The current structure was built by the Bristol City Hotel Company, established in March 1863. It acquired the White Lion inn, the adjacent White Hart inn and the smaller Plume of Feathers inn. Demolition of the White Lion and White Hart started in 1865, but works proved much more costly than anticipated and the company almost went bankrupt. The new hotel, still called the White Lion, opened January 1869. In 1874 the Plume of Feathers was rebuilt as an annex to the main building and at the same time the establishment was renamed The Grand Hotel.
The new building was designed by the Bristol architects John Foster and Joseph Wood. The hotel was constructed of limestone ashlar, in a rectangular Italianate Renaissance style. An attic storey was added during the 20th century. The interior was also extensively altered during this time.

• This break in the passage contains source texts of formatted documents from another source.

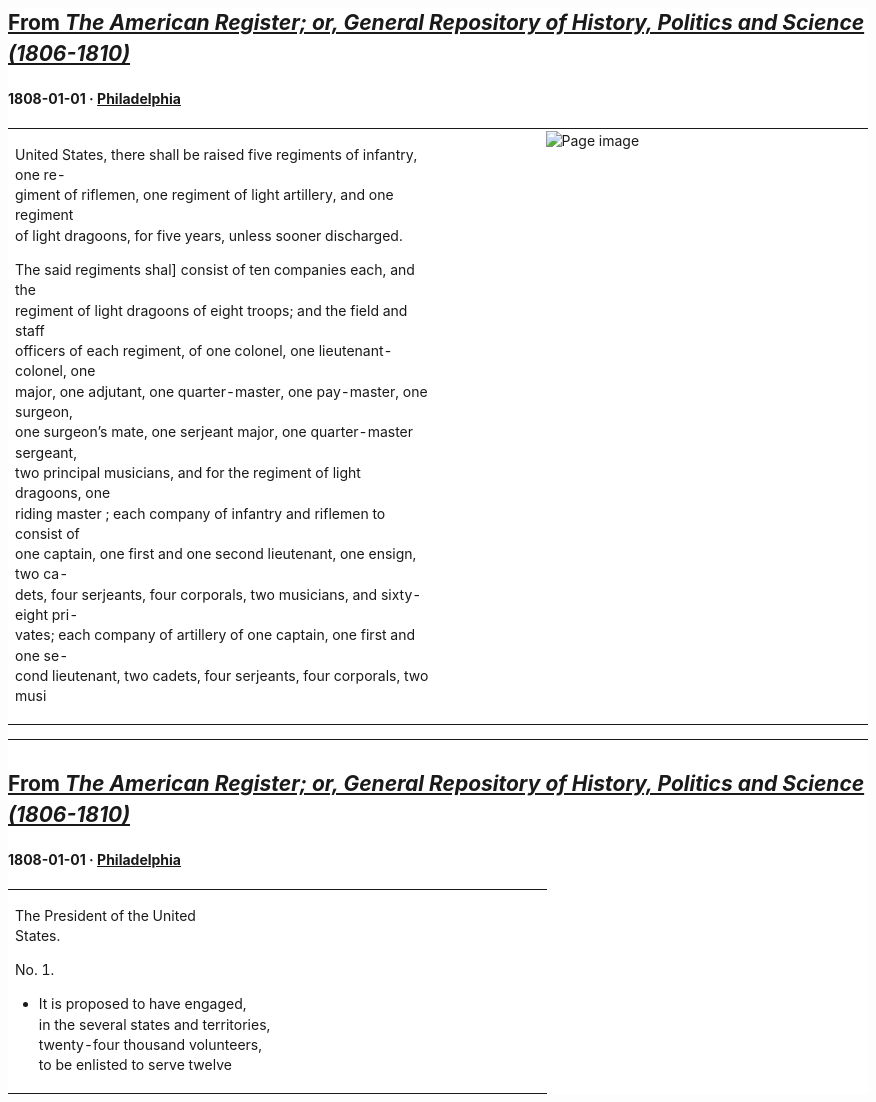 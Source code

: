 
## [From _The American Register; or, General Repository of History, Politics and Science (1806-1810)_](https://archive.org/details/sim_american-register-or-general-repository-of-history_the-american-register-o_1808_3/page/n128/mode/1up?view=theater)

#### 1808-01-01 &middot; [Philadelphia](http://dbpedia.org/resource/Philadelphia)

<table style="width: 100%;"><tr><td style="width: 50%">

  
United States, there shall be raised five regiments of infantry, one re-  
giment of riflemen, one regiment of light artillery, and one regiment  
of light dragoons, for five years, unless sooner discharged.  
  
The said regiments shal] consist of ten companies each, and the  
regiment of light dragoons of eight troops; and the field and staff  
officers of each regiment, of one colonel, one lieutenant-colonel, one  
major, one adjutant, one quarter-master, one pay-master, one surgeon,  
one surgeon’s mate, one serjeant major, one quarter-master sergeant,  
two principal musicians, and for the regiment of light dragoons, one  
riding master ; each company of infantry and riflemen to consist of  
one captain, one first and one second lieutenant, one ensign, two ca-  
dets, four serjeants, four corporals, two musicians, and sixty-eight pri-  
vates; each company of artillery of one captain, one first and one se-  
cond lieutenant, two cadets, four serjeants, four corporals, two musi
</td><td style="width: 50%; max-height: 75%; margin: auto; display: block;">
<img alt="Page image" src="https://iiif.archive.org/image/iiif/2/sim_american-register-or-general-repository-of-history_the-american-register-o_1808_3%2Fsim_american-register-or-general-repository-of-history_the-american-register-o_1808_3_jp2.zip%2Fsim_american-register-or-general-repository-of-history_the-american-register-o_1808_3_jp2%2Fsim_american-register-or-general-repository-of-history_the-american-register-o_1808_3_0128.jp2/pct:11.438992042440319,43.31592184174889,67.57294429708223,19.655639388663186/600,/0/default.jpg"/>
</td>
</tr></table>

---

## [From _The American Register; or, General Repository of History, Politics and Science (1806-1810)_](https://archive.org/details/sim_american-register-or-general-repository-of-history_the-american-register-o_1808_3/page/n372/mode/1up?view=theater)

#### 1808-01-01 &middot; [Philadelphia](http://dbpedia.org/resource/Philadelphia)

<table style="width: 100%;"><tr><td style="width: 50%">

  
The President of the United  
States.  
  
No. 1.  
  
* It is proposed to have engaged,  
in the several states and territories,  
twenty-four thousand volunteers,  
to be enlisted to serve twelve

During World War I, the Grand Hotel was one of four receiving depots in Bristol for donated wartime medical and troop supplies. In World War II, the hotel was used as a residence for various agents, politicians and royalty and served as a link between London and Bristol Airport. It was Grade II listed in 1966.

In 2013, the Russian emigre Nikolai Glushkov became ill there, in a suspected poisoning incident.

The hotel was renovated in 2017 in a £5 million refurbishment program, and became known as the Mercure Bristol Grand Hotel. It has 186 rooms, and is extensively decorated with art by local Bristol artists. Since 2025 it has been known as the Grand Hotel by Sunday, which is part of OYO Rooms.

==Cultural references==
Several celebrities have stayed at the hotel, including The Beatles, Cary Grant and Leslie Howard. In 1964, the Rolling Stones were refused entry into the hotel's bar, because they were not wearing jackets.

The hotel was featured in the BBC production of The Trial of Christine Keeler in 2019. During filming, it was briefly closed.